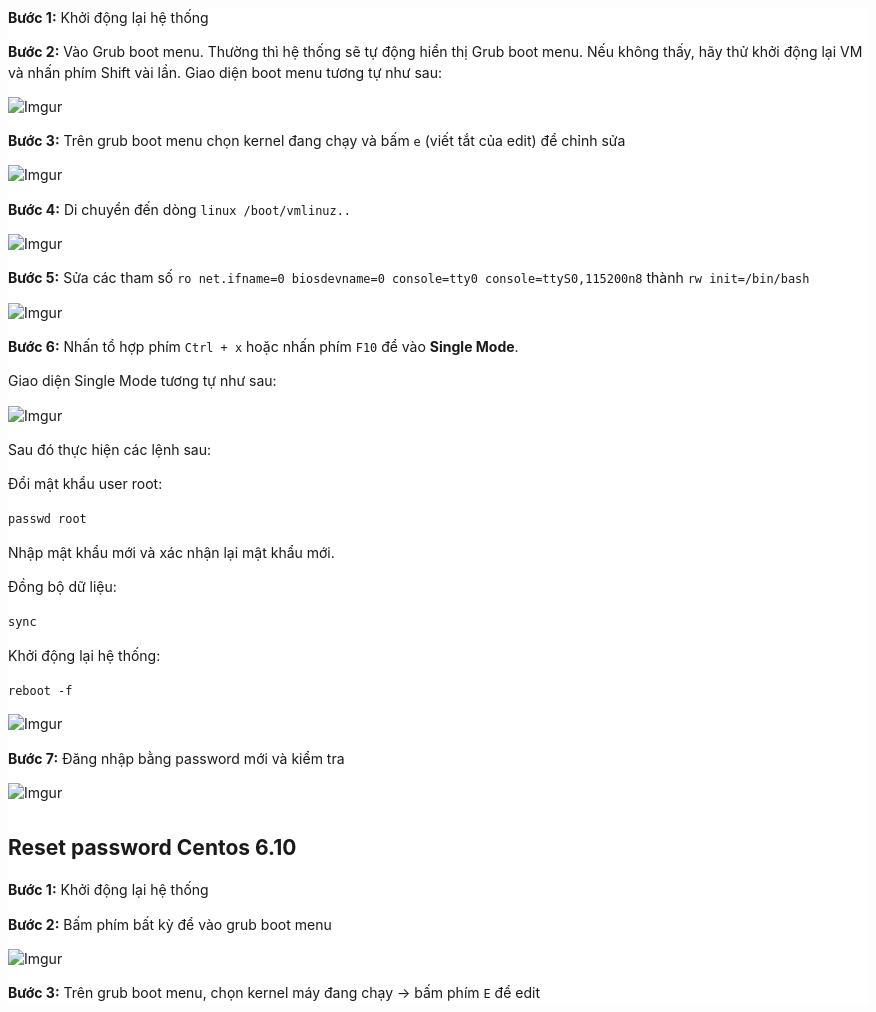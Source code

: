 **Bước 1:** Khởi động lại hệ thống

**Bước 2:** Vào Grub boot menu. Thường thì hệ thống sẽ tự động hiển thị Grub boot menu. Nếu không thấy, hãy thử khởi động lại VM và nhấn phím Shift vài lần. Giao diện boot menu tương tự như sau:

![Imgur](https://i.imgur.com/X2ZW6yQ.png)

**Bước 3:** Trên grub boot menu chọn kernel đang chạy và bấm `e` (viết tắt của edit) để chỉnh sửa

![Imgur](https://i.imgur.com/46SKNTz.png)

**Bước 4:** Di chuyển đến dòng `linux /boot/vmlinuz..`

![Imgur](https://i.imgur.com/kv3YhNi.png)

**Bước 5:** Sửa các tham số `ro net.ifname=0 biosdevname=0 console=tty0 console=ttyS0,115200n8` thành `rw init=/bin/bash`

![Imgur](https://i.imgur.com/I4nRxzf.png)

**Bước 6:** Nhấn tổ hợp phím `Ctrl + x` hoặc nhấn phím `F10` để vào **Single Mode**.

Giao diện Single Mode tương tự như sau:

![Imgur](https://i.imgur.com/9VFJ99Y.png)

Sau đó thực hiện các lệnh sau:

Đổi mật khẩu user root:

    passwd root

Nhập mật khẩu mới và xác nhận lại mật khẩu mới.

Đồng bộ dữ liệu:

    sync

Khởi động lại hệ thống:

    reboot -f

![Imgur](https://i.imgur.com/e9dT9ov.png)

**Bước 7:** Đăng nhập bằng password mới và kiểm tra 

![Imgur](https://i.imgur.com/TiTuUJd.png)

## Reset password Centos 6.10

**Bước 1:** Khởi động lại hệ thống

**Bước 2:** Bấm phím bất kỳ để vào grub boot menu

![Imgur](https://i.imgur.com/46LlCcq.png)

**Bước 3:** Trên grub boot menu, chọn kernel máy đang chạy → bấm phím `E` để edit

········

*The problem*.
Please give back exactly, and with no pictures, the lines from where the listing above begins through the line containing "4:** Di chuyển".

*Response to this exercise*.
Source code

: **Bước 1:** Khởi động lại hệ thống

**Bước 2:** Vào Grub boot menu. Thường thì hệ thống sẽ tự động hiển thị Grub boot menu. Nếu không thấy, hãy thử khởi động lại VM và nhấn phím Shift vài lần. Giao diện boot menu tương tự như sau:

![Imgur](https://i.imgur.com/X2ZW6yQ.png)

**Bước 3:** Trên grub boot menu chọn kernel đang chạy và bấm `e` (viết tắt của edit) để chỉnh sửa

![Imgur](https://i.imgur.com/46SKNTz.png)

**Bước 4:** Di chuyển đến dòng `linux /boot/vmlinuz..`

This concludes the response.